Section 458(3) means that anyone apprehended for a summary offence (not being an indictable offence punishable summarily) (see: "Classification of offences", in Chapter 3*4 Types of Crime: Which Court?) shall be held in custody only so long as any of the above reasons continue (i.e. s.458(1)(a)). If before a charge has been laid the reasons cease to apply, then the person must be released without bail whether or not a summons has been issued. However, in practice, police often detain people while a summons is prepared.
The practice of detaining a person while a summons is prepared is more difficult to justify with the introduction of the "Notice to Appear" procedure under Part 2.3 Division 2 of the Criminal Procedure Act 2009 (Vic) ("CP Act").

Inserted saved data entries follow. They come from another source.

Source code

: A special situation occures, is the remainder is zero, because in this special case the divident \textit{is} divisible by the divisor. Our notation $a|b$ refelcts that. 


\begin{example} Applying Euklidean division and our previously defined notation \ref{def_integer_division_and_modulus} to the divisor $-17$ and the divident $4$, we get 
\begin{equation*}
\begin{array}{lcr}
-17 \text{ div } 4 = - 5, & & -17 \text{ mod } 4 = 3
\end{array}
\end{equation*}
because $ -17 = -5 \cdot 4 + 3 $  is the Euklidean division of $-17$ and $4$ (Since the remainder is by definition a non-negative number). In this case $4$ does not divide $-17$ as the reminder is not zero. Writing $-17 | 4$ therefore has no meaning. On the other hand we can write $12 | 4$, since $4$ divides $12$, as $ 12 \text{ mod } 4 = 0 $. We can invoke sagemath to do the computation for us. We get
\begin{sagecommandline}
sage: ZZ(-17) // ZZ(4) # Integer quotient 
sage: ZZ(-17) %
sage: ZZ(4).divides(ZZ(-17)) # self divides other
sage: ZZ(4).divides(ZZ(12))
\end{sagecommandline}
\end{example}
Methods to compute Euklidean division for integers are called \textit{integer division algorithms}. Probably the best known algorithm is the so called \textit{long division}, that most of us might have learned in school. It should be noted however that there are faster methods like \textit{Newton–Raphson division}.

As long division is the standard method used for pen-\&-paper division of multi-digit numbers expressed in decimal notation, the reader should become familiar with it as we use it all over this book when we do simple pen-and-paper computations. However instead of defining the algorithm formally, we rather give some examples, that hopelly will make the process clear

The CP Act came into effect in October 2009. The notice procedure allows a police officer or public official to serve a notice on a person, who they reasonably suspect has committed a summary offence or an indictable offence able to be determined summarily, requiring the person to attend a specified Magistrates' Court at a specified time and date.
Section 459 provides that any police officer (but not a citizen) may at any time without warrant apprehend any person believed on reasonable grounds to have committed an indictable offence (including one which may be heard in the Magistrates' Court) in Victoria or elsewhere if that offence is an indictable offence against the law of Victoria. Under this arrest power, there is no need for the accused person to be found committing the offence.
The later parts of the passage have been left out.